» **Work item**: If a line of the data below holds the word "scale", list it.

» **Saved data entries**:

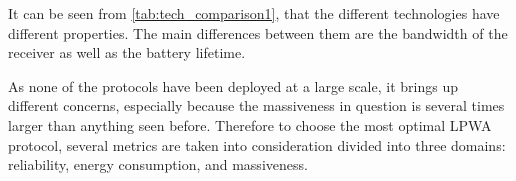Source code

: 
It can be seen from \autoref{tab:tech_comparison1}, that the different technologies have different properties. The main differences between them are the bandwidth of the receiver as well as the battery lifetime. 

As none of the protocols have been deployed at a large scale, it brings up different concerns, especially because the massiveness in question is several times larger than anything seen before. Therefore to choose the most optimal LPWA protocol, several metrics are taken into consideration divided into three domains: reliability, energy consumption, and massiveness. 

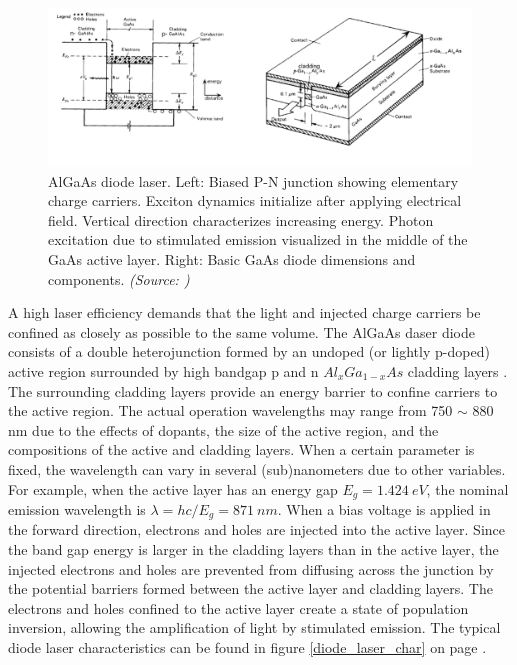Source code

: \begin{figure} [ht]
\centering
\includegraphics[scale=0.5]{chapters/img/laser_diode_algaas.png}	
\caption{AlGaAs diode laser. Left: Biased P-N junction showing elementary charge carriers. Exciton dynamics initialize after applying electrical field. Vertical direction characterizes increasing energy. Photon excitation due to stimulated emission visualized in the middle of the GaAs active layer. Right: Basic GaAs diode dimensions and components. \emph{(Source: \cite{algaasdiodes})}}
\label{algaas_laser_configuration} 
\end{figure}

A high laser efficiency demands that the light and injected charge carriers be confined as closely as possible to the same volume. The AlGaAs daser diode consists of a double heterojunction formed by an undoped (or lightly p-doped) active region surrounded by high bandgap p and n $Al_{x}Ga_{1-x}As$ cladding layers \cite{algaasdiodes}. The surrounding cladding layers provide an energy barrier to confine carriers to the active region. The actual operation wavelengths may range from 750 $\sim$ 880 nm due to the effects of dopants, the size of the active region, and the compositions of the active and cladding layers. When a certain parameter is fixed, the wavelength can vary in several (sub)nanometers due to other variables. For example, when the active layer has an energy gap $E_{g} = 1.424\ eV$, the nominal emission wavelength is $\lambda = hc/E_{g}= 871\ nm$. When a bias voltage is applied in the forward direction, electrons and holes are injected into the active layer. Since the band gap energy is larger in the cladding layers than in the active layer, the injected electrons and holes are prevented from diffusing across the junction by the potential barriers formed between the active layer and cladding layers. The electrons and holes confined to the active layer create a state of population inversion, allowing the amplification of light by stimulated emission. The typical diode laser characteristics can be found in figure \ref{diode_laser_char} on page \pageref{diode_laser_char}.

» **Response for this exercise**:
As none of the protocols have been deployed at a large scale, it brings up different concerns, especially because the massiveness in question is several times larger than anything seen before. Therefore to choose the most optimal LPWA protocol, several metrics are taken into consideration divided into three domains: reliability, energy consumption, and massiveness. 
\includegraphics[scale=0.5]{chapters/img/laser_diode_algaas.png}	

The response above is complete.